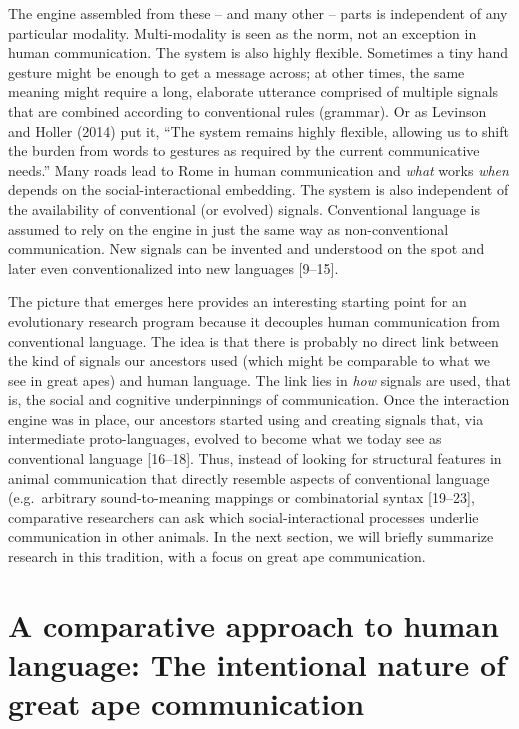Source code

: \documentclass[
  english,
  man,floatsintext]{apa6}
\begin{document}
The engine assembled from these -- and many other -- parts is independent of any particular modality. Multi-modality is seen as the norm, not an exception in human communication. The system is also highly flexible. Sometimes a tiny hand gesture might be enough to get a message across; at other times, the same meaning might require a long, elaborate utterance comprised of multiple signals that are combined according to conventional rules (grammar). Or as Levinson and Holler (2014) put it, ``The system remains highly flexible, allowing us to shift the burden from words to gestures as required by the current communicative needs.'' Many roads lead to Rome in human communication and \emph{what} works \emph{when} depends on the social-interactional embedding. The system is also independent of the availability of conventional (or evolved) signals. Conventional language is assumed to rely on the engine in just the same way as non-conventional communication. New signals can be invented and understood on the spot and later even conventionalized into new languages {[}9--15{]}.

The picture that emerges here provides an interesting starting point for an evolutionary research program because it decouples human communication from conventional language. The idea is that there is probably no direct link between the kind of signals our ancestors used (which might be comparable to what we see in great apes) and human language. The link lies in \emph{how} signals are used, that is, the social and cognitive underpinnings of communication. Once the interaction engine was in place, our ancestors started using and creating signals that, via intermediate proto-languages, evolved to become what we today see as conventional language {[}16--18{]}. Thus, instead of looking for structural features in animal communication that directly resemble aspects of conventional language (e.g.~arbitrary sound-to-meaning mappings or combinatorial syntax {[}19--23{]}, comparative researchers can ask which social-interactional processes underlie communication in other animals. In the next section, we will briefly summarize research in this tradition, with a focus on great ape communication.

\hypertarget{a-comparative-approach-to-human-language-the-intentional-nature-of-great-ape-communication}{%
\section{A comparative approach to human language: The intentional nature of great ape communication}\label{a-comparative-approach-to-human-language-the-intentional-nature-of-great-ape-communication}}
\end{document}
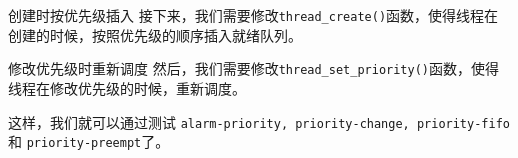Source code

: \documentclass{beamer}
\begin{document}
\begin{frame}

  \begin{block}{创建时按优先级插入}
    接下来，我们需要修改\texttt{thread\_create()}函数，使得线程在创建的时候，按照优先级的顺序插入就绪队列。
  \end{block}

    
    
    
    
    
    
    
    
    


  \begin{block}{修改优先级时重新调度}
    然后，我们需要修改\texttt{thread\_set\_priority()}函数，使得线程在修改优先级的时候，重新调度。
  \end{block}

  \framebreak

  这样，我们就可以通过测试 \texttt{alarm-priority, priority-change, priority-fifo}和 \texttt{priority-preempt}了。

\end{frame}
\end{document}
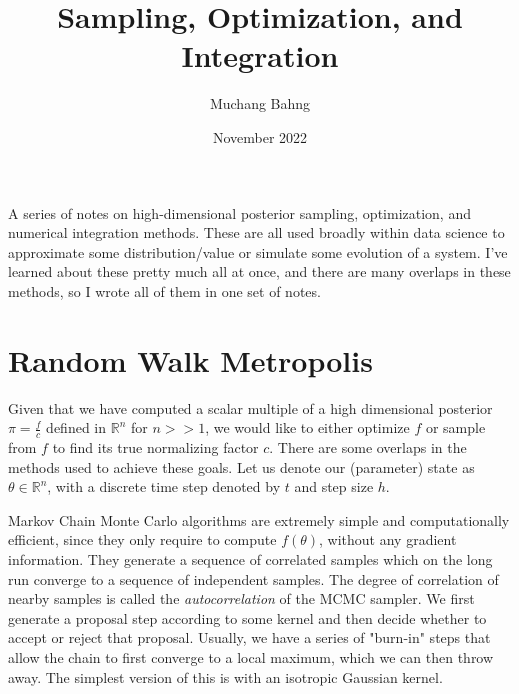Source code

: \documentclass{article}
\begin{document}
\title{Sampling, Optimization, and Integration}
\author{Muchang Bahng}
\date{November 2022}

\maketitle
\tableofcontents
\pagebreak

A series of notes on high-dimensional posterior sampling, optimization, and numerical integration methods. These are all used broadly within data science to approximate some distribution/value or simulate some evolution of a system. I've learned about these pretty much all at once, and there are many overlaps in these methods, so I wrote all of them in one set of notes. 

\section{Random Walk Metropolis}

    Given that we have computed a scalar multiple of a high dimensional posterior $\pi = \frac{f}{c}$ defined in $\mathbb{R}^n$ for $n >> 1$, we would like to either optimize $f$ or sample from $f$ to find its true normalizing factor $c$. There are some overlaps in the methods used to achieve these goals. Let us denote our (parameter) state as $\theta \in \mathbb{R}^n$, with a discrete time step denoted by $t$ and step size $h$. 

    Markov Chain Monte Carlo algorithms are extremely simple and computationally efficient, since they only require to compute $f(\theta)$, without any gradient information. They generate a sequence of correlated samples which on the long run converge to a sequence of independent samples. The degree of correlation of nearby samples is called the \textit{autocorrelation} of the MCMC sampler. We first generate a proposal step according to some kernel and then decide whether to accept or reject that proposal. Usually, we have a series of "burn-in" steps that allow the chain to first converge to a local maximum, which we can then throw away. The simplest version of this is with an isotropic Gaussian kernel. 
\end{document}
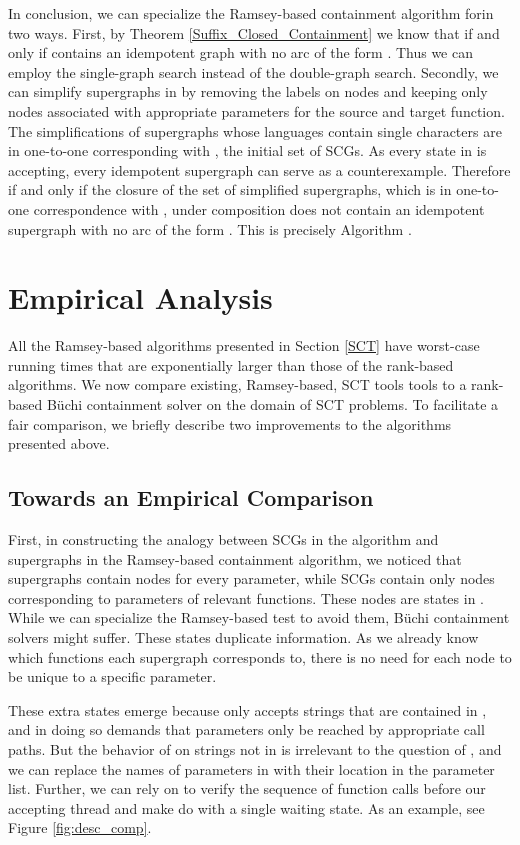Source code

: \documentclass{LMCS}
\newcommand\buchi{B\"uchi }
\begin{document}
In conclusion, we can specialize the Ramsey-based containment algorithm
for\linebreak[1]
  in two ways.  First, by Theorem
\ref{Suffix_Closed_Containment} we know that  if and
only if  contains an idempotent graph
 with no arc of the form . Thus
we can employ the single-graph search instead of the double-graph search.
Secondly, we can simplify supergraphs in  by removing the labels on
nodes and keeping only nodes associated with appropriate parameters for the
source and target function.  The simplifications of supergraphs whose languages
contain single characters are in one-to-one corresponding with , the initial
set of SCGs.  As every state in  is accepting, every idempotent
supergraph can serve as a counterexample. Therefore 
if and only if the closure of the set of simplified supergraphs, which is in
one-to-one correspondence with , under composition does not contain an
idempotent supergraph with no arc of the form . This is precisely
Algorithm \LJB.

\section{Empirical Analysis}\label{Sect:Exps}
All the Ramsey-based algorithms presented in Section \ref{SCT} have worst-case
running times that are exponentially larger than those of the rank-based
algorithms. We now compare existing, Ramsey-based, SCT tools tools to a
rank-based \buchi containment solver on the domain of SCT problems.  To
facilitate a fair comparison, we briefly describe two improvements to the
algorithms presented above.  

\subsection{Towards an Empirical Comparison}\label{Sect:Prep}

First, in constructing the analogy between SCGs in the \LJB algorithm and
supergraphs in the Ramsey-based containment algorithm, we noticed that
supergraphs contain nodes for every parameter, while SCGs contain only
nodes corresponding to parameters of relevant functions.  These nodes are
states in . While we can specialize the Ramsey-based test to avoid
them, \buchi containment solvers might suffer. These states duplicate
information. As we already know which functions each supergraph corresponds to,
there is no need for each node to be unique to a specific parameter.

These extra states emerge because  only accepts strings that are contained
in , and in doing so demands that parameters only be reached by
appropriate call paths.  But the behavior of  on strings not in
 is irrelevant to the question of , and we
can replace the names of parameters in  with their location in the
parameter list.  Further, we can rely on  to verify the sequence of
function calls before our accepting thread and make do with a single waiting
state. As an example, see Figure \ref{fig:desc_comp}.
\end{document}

● ● ● ●

## INSTRUCTIONS FOR THE TASK
From the data above, write out everything exactly except the pictures.

## RESULT FOR THIS EXERCISE
Source code

: \documentclass[
  english,
  man,floatsintext]{apa6}
\begin{document}
The engine assembled from these -- and many other -- parts is independent of any particular modality. Multi-modality is seen as the norm, not an exception in human communication. The system is also highly flexible. Sometimes a tiny hand gesture might be enough to get a message across; at other times, the same meaning might require a long, elaborate utterance comprised of multiple signals that are combined according to conventional rules (grammar). Or as Levinson and Holler (2014) put it, ``The system remains highly flexible, allowing us to shift the burden from words to gestures as required by the current communicative needs.'' Many roads lead to Rome in human communication and \emph{what} works \emph{when} depends on the social-interactional embedding. The system is also independent of the availability of conventional (or evolved) signals. Conventional language is assumed to rely on the engine in just the same way as non-conventional communication. New signals can be invented and understood on the spot and later even conventionalized into new languages {[}9--15{]}.

The picture that emerges here provides an interesting starting point for an evolutionary research program because it decouples human communication from conventional language. The idea is that there is probably no direct link between the kind of signals our ancestors used (which might be comparable to what we see in great apes) and human language. The link lies in \emph{how} signals are used, that is, the social and cognitive underpinnings of communication. Once the interaction engine was in place, our ancestors started using and creating signals that, via intermediate proto-languages, evolved to become what we today see as conventional language {[}16--18{]}. Thus, instead of looking for structural features in animal communication that directly resemble aspects of conventional language (e.g.~arbitrary sound-to-meaning mappings or combinatorial syntax {[}19--23{]}, comparative researchers can ask which social-interactional processes underlie communication in other animals. In the next section, we will briefly summarize research in this tradition, with a focus on great ape communication.

\hypertarget{a-comparative-approach-to-human-language-the-intentional-nature-of-great-ape-communication}{%
\section{A comparative approach to human language: The intentional nature of great ape communication}\label{a-comparative-approach-to-human-language-the-intentional-nature-of-great-ape-communication}}
\end{document}
Source code

: \documentclass{beamer}
\begin{document}
\begin{frame}

  \begin{block}{创建时按优先级插入}
    接下来，我们需要修改\texttt{thread\_create()}函数，使得线程在创建的时候，按照优先级的顺序插入就绪队列。
  \end{block}

    
    
    
    
    
    
    
    
    


  \begin{block}{修改优先级时重新调度}
    然后，我们需要修改\texttt{thread\_set\_priority()}函数，使得线程在修改优先级的时候，重新调度。
  \end{block}

  \framebreak

  这样，我们就可以通过测试 \texttt{alarm-priority, priority-change, priority-fifo}和 \texttt{priority-preempt}了。

\end{frame}
\end{document}
Source code

: \documentclass{article}
\begin{document}
\title{Sampling, Optimization, and Integration}
\author{Muchang Bahng}
\date{November 2022}

\maketitle
\tableofcontents
\pagebreak

A series of notes on high-dimensional posterior sampling, optimization, and numerical integration methods. These are all used broadly within data science to approximate some distribution/value or simulate some evolution of a system. I've learned about these pretty much all at once, and there are many overlaps in these methods, so I wrote all of them in one set of notes. 

\section{Random Walk Metropolis}

    Given that we have computed a scalar multiple of a high dimensional posterior $\pi = \frac{f}{c}$ defined in $\mathbb{R}^n$ for $n >> 1$, we would like to either optimize $f$ or sample from $f$ to find its true normalizing factor $c$. There are some overlaps in the methods used to achieve these goals. Let us denote our (parameter) state as $\theta \in \mathbb{R}^n$, with a discrete time step denoted by $t$ and step size $h$. 

    Markov Chain Monte Carlo algorithms are extremely simple and computationally efficient, since they only require to compute $f(\theta)$, without any gradient information. They generate a sequence of correlated samples which on the long run converge to a sequence of independent samples. The degree of correlation of nearby samples is called the \textit{autocorrelation} of the MCMC sampler. We first generate a proposal step according to some kernel and then decide whether to accept or reject that proposal. Usually, we have a series of "burn-in" steps that allow the chain to first converge to a local maximum, which we can then throw away. The simplest version of this is with an isotropic Gaussian kernel. 
\end{document}
Source code

: \documentclass{LMCS}
\newcommand\buchi{B\"uchi }
\begin{document}
In conclusion, we can specialize the Ramsey-based containment algorithm
for\linebreak[1]
  in two ways.  First, by Theorem
\ref{Suffix_Closed_Containment} we know that  if and
only if  contains an idempotent graph
 with no arc of the form . Thus
we can employ the single-graph search instead of the double-graph search.
Secondly, we can simplify supergraphs in  by removing the labels on
nodes and keeping only nodes associated with appropriate parameters for the
source and target function.  The simplifications of supergraphs whose languages
contain single characters are in one-to-one corresponding with , the initial
set of SCGs.  As every state in  is accepting, every idempotent
supergraph can serve as a counterexample. Therefore 
if and only if the closure of the set of simplified supergraphs, which is in
one-to-one correspondence with , under composition does not contain an
idempotent supergraph with no arc of the form . This is precisely
Algorithm \LJB.

\section{Empirical Analysis}\label{Sect:Exps}
All the Ramsey-based algorithms presented in Section \ref{SCT} have worst-case
running times that are exponentially larger than those of the rank-based
algorithms. We now compare existing, Ramsey-based, SCT tools tools to a
rank-based \buchi containment solver on the domain of SCT problems.  To
facilitate a fair comparison, we briefly describe two improvements to the
algorithms presented above.  

\subsection{Towards an Empirical Comparison}\label{Sect:Prep}

First, in constructing the analogy between SCGs in the \LJB algorithm and
supergraphs in the Ramsey-based containment algorithm, we noticed that
supergraphs contain nodes for every parameter, while SCGs contain only
nodes corresponding to parameters of relevant functions.  These nodes are
states in . While we can specialize the Ramsey-based test to avoid
them, \buchi containment solvers might suffer. These states duplicate
information. As we already know which functions each supergraph corresponds to,
there is no need for each node to be unique to a specific parameter.

These extra states emerge because  only accepts strings that are contained
in , and in doing so demands that parameters only be reached by
appropriate call paths.  But the behavior of  on strings not in
 is irrelevant to the question of , and we
can replace the names of parameters in  with their location in the
parameter list.  Further, we can rely on  to verify the sequence of
function calls before our accepting thread and make do with a single waiting
state. As an example, see Figure \ref{fig:desc_comp}.
\end{document}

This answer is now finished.